Recent years have seen significant activity on the problem of using data for the purpose of learning properties of quantum systems or of processing classical or quantum data via quantum computing. As in classical learning, quantum learning problems involve settings in which the mechanism generating the data is unknown, and the main goal of a learning algorithm is to ensure satisfactory accuracy levels when only given access to data and, possibly, side information such as expert knowledge. This article reviews the complexity of quantum learning using information-theoretic techniques by focusing on data complexity, copy complexity, and model complexity. Copy complexity arises from the destructive nature of quantum measurements, which irreversibly alter the state to be processed, limiting the information that can be extracted about quantum data. For example, in a quantum system, unlike in classical machine learning, it is generally not possible to evaluate the training loss simultaneously on multiple hypotheses using the same quantum data. To make the paper self-contained and approachable by different research communities, we provide extensive background material on classical results from statistical learning theory, as well as on the distinguishability of quantum states. Throughout, we highlight the differences between quantum and classical learning by addressing both supervised and unsupervised learning, and we provide extensive pointers to the literature.
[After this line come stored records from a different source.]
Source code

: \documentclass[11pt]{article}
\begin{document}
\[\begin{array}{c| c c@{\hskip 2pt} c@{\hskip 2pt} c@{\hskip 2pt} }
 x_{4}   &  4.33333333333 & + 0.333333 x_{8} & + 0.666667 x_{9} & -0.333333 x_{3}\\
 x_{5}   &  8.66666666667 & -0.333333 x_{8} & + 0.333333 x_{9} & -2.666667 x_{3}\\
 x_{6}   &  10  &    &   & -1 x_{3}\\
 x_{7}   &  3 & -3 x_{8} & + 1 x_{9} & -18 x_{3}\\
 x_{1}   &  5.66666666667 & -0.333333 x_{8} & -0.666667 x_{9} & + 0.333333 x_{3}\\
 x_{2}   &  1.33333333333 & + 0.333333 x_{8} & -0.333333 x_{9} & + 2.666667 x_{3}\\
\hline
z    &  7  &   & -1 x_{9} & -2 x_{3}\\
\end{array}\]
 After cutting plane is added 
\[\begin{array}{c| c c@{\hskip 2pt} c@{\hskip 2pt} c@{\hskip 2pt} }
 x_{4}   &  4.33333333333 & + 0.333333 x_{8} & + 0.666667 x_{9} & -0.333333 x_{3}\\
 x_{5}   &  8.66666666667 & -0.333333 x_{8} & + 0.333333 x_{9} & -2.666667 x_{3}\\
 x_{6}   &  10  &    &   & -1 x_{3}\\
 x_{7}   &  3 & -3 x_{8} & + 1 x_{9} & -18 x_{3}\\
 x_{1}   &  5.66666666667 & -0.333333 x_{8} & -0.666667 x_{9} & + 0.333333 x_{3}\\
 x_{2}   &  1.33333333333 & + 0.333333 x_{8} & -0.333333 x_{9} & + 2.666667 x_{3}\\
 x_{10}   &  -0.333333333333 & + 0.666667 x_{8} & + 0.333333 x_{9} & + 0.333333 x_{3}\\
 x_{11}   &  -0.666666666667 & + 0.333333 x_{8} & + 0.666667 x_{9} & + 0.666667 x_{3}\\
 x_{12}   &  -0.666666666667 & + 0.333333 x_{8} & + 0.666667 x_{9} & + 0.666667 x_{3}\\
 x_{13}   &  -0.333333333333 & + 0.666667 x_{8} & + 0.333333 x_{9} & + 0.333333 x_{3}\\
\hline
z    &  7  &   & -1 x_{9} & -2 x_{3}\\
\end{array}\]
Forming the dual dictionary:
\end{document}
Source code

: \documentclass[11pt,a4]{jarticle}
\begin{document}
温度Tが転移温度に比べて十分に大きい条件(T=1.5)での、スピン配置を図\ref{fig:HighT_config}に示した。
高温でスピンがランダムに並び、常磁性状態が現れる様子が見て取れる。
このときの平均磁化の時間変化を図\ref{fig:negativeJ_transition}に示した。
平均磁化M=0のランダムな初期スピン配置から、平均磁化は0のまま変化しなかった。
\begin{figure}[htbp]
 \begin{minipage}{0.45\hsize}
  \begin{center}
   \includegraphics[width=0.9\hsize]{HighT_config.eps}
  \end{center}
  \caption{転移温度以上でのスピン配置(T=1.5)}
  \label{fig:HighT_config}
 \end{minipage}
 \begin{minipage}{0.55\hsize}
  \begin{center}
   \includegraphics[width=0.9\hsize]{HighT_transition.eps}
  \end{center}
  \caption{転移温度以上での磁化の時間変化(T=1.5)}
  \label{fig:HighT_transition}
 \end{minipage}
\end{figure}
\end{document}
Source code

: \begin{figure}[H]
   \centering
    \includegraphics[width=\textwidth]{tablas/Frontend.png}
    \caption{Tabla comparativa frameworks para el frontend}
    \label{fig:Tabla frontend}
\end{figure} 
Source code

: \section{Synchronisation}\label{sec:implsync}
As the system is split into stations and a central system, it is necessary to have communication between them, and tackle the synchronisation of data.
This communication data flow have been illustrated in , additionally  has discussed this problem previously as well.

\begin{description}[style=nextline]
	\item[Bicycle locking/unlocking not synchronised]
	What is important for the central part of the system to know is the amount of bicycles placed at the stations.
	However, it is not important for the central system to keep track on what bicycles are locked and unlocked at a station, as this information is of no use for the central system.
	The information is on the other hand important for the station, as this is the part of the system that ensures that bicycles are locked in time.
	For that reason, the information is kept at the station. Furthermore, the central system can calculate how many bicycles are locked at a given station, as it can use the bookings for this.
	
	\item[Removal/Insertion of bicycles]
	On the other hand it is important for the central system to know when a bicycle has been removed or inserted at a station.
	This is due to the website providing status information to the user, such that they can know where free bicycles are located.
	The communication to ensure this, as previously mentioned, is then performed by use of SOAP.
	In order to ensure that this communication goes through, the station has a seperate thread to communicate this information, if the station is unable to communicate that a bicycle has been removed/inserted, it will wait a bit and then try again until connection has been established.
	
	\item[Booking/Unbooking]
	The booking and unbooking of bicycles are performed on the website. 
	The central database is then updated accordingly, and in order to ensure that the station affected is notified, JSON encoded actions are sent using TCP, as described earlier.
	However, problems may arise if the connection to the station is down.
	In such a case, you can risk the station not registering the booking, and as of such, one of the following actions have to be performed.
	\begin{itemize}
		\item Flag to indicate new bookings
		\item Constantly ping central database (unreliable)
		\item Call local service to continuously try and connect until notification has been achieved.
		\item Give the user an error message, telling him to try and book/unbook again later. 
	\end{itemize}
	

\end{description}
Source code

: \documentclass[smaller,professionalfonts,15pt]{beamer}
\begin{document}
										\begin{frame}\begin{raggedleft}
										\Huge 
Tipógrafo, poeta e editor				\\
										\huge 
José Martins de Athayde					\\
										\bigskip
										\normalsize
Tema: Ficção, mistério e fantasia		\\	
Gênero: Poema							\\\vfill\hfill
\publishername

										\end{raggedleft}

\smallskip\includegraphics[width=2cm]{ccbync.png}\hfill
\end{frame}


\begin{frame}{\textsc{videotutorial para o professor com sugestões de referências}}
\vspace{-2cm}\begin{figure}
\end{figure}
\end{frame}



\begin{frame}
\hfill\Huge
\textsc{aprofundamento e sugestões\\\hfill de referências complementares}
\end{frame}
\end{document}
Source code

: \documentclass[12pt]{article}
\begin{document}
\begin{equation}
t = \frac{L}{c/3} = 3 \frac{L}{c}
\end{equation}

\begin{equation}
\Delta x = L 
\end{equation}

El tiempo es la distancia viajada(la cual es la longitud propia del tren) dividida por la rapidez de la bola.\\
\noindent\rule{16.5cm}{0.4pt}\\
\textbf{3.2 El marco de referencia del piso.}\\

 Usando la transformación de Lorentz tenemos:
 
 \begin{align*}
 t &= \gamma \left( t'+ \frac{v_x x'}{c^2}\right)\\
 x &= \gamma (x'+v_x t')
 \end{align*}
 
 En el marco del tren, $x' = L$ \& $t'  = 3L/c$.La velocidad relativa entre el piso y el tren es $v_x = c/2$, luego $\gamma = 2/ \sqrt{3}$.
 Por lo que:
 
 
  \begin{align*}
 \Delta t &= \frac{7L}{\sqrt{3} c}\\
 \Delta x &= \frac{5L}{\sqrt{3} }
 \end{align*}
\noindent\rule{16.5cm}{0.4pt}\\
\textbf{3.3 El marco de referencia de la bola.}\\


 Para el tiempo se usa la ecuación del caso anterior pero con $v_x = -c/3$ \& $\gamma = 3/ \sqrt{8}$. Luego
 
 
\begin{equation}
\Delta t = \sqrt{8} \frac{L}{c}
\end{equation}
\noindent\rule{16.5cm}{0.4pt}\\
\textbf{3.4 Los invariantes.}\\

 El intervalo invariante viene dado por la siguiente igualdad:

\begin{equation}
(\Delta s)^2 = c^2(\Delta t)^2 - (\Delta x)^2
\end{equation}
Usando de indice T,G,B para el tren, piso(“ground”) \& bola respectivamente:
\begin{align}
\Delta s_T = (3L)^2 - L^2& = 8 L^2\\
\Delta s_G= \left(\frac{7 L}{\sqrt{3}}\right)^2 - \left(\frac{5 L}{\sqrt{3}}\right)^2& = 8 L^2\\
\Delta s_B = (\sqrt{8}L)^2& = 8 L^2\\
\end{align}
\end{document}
翻译：近年来，利用数据学习量子系统特性或通过量子计算处理经典/量子数据的问题引发了大量研究活动。与经典学习类似，量子学习问题涉及数据生成机制未知的场景，学习算法的主要目标是在仅能访问数据及可能存在的专家知识等辅助信息时，确保令人满意的精度水平。本文通过聚焦数据复杂度、副本复杂度和模型复杂度，运用信息论技术系统回顾了量子学习的复杂度问题。副本复杂度源于量子测量的破坏性——这种测量会不可逆地改变待处理量子态，从而限制可从量子数据中提取的信息量。例如，与经典机器学习不同，在量子系统中通常无法使用同一份量子数据同时评估多个假设的训练损失。为使本文具备自洽性并便于不同研究群体理解，我们提供了关于统计学习理论经典成果及量子态区分性的详尽背景资料。全文通过监督学习与无监督学习两个维度，突出量子学习与经典学习的差异，并提供了丰富的文献索引。